Quand les parents craquent : comment le football pour enfants devient le théâtre de la violence adulte

Cela aurait dû être un tournoi ordinaire U13 sur la côte méditerranéenne. Des enfants sur un terrain synthétique poussiéreux, des parents au bord du terrain, des entraîneurs avec sifflet et bouteille d’eau en main. Au lieu de cela, le dimanche de football à Six-Fours-les-Plages dans le département du Var s’est terminé avec des gyrophare, à l’hôpital et dans l’horreur.

L’entraîneur de jeunesse Fabien Benachour du club Six-Fours Le Brusc FC est en soins intensifs après une attaque brutale. Selon les premiers rapports, il aurait été agressé et gravement blessé par le père d’un adversaire pendant le tournoi. Fractures au visage, notamment au niveau des yeux – des blessures qu’on rencontre plutôt dans les rapports de police sur des bagarres nocturnes que dans le football pour enfants.

La nouvelle s’est propagée en un clin d’œil dans la scène du football amateur de la région. Entraîneurs, responsables de clubs et bénévoles se sont réunis devant l’hôpital de Toulon. Beaucoup ne sont pas venus seulement par solidarité. Certains sont aussi arrivés avec une amère constatation : ce genre de choses ne surprend plus vraiment personne.

C’est précisément là que réside le vrai problème.

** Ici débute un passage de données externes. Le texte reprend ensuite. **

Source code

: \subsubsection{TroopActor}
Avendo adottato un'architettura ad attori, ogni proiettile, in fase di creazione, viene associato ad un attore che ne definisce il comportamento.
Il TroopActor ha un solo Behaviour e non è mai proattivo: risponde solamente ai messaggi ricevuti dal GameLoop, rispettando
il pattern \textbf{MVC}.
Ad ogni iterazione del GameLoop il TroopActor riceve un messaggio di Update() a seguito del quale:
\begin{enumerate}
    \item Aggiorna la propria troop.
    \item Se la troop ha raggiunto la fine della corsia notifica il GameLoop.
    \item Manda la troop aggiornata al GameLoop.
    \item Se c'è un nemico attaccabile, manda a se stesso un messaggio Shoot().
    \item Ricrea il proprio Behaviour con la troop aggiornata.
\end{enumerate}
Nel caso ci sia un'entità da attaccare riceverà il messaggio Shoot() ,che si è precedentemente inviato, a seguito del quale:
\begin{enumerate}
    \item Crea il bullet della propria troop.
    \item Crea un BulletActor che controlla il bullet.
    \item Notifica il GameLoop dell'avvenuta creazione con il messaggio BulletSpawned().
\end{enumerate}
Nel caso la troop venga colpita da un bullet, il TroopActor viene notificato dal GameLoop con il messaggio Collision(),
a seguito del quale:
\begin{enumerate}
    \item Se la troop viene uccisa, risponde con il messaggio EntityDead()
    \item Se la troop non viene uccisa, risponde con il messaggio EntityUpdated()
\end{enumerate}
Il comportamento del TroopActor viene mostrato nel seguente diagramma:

Depuis des années, entraîneurs jeunesse et arbitres rapportent une agressivité croissante au bord du terrain. Des parents hurlent sur les enfants, insultent les arbitres ou se disputent à cause de scènes de jeu insignifiantes. Une défaite dans un tournoi suffit parfois désormais à faire perdre totalement le contrôle aux adultes. Comme si l’issue d’un match U13 déterminait la Ligue des Champions.

Ceux qui fréquentent les terrains amateurs durant les week-ends voient souvent deux matchs en même temps : celui des enfants sur le terrain – et celui des adultes à côté. Le second a souvent une intensité nettement plus féroce.

Pourtant, le football jeunesse remplit une tout autre fonction. Les enfants y apprennent les règles, le respect, l’esprit d’équipe et à supporter les défaites sans s’effondrer. Les entraîneurs investissent d’innombrables heures bénévoles, organisent les déplacements, lavent les maillots, apaisent les disputes. Beaucoup le font après le travail, simplement par passion pour le sport.

Lorsque ces mêmes personnes sont attaquées, ce n’est pas seulement un individu qui est touché. Cela ébranle le socle même du football amateur.

Car les clubs vivent des bénévoles. Des personnes qui, malgré un temps libre limité, continuent de donner des entraînements ou d’organiser des tournois. Si cette volonté disparaît parce que la peur et la violence dominent le quotidien, le sport perd son pilier le plus important.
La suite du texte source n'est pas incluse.